Jonathan Rosenbaum for Sight & Sound: “There has been a slew of important books lately devoted to post-60s Godard, including Daniel Morgan’s Late Godard and the Possibilities of Cinema, Jerry White’s Two Bicycles: The Work of Jean-Luc Godard and Anne-Marie Miéville, and Godard’s own Introduction to a True History of Cinema and Television, translated by Timothy Barnard—the latter including Michael Witt’s introductory, 55-page ‘Archaeology of Histoire(s) du cinéma.’ But none seems quite as durable, both as a beautiful object and as a user-friendly intellectual guide, as Witt’s superbly lucid, jargon-free book about Histoire(s) du cinéma, Jean-Luc Godard, Cinema Historian.”

David Bordwell, by the way, has just posted an entry on Godard’s Adieu au langage, calling it “the best new film I’ve seen this year, and the best 3D film I’ve ever seen.” We’ll take a closer look at this essay when the next Adieu entry goes up, but for now, I’m sure you’d want to know.

Meantime, Jonathan Rosenbaum has also posted his 1995 review of James Naremore’s The Films of Vincente Minnelli (“In effect, Naremore organizes his entire study around the image of a shop window”) and a fresh recommendation, Vincente Minnelli: The Art of Entertainment, “a terrific critical collection.”

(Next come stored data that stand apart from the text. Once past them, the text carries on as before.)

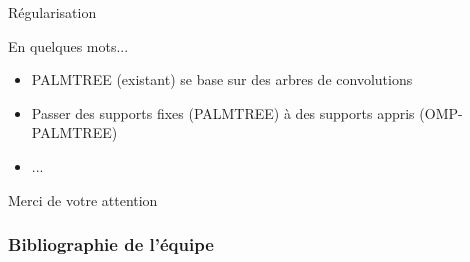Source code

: \begin{frame}{Régularisation}
\end{frame}


\begin{frame}{En quelques mots...}
\begin{itemize}
\item PALMTREE (existant) se base sur des arbres de convolutions
\item Passer des supports fixes (PALMTREE) à des supports appris (OMP-PALMTREE)
\item ...
\end{itemize}
\vfill
\hfill Merci de votre attention
\end{frame}

\appendix

\begin{frame}
\frametitle{Bibliographie de l'équipe}
\nocite{*}
\printbibliography[heading=none]
\end{frame}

“The interview book is a venerable genre of film criticism,” writes Peter Tonguette in the Wall Street Journal. “François Truffaut‘s Hitchcock, Peter Bogdanovich’s John Ford and Gavin Lambert’s On Cukor are distinguished as much by the firm hand of the questioners, leading the reader through the major works and the sometimes forgotten ones, as by the answers of the directors. But does the world need a book of conversations with Werner Herzog?” Tonguette finds that Paul Cronin “will never be mistaken for a disciplined interviewer, or a particularly tough one,” and that Werner Herzog: A Guide for the Perplexed “is a book for the director’s followers, keen to be seen carrying a souvenir of their hero.”

Werner Herzog

‘Herzog on Herzog,’ updated

But Hannah McGill, writing in the Independent, finds that “Herzog simply seems to have unlimited enthusiasms—art, music, literature, science, history—and extraordinary recall in talking about them.” What’s more, “Cronin has elicited extraordinary responses with simple but sharp-edged questions, and undertaken with skill and precision what must have been a behemoth of a selection, editing, fact-checking and indexing job.” James Camp attended a reading of passages from the book on Thursday night—by Herzog himself, on the eve of his 72nd birthday—and reports for the Guardian. Meantime, Erich Kuersten reviews Shout! Factory’s Herzog: The Collection.

Glad to see that Jason Sperb is garnering strong reviews for his new book, Blossoms and Blood: Postmodern Media Culture and the Films of Paul Thomas Anderson.

Ted Lewis’s “Get Carter (which inspired the 1971 Michael Caine film and has just been reissued in paperback, with a foreword by the movie’s director, Mike Hodges) operates in a lineage going back to Raymond Chandler and Jim Thompson, rather than British writers such as John Buchan and C.K. Chesterton,” writes David L. Ulin in the Los Angeles Times. “If he has a contemporary analogue, it may be Derek Raymond (author of the Factory novels), but Raymond was after something else. No, as far as classic hard-boiled fiction, Get Carter is sui generis, the place where British noir begins.”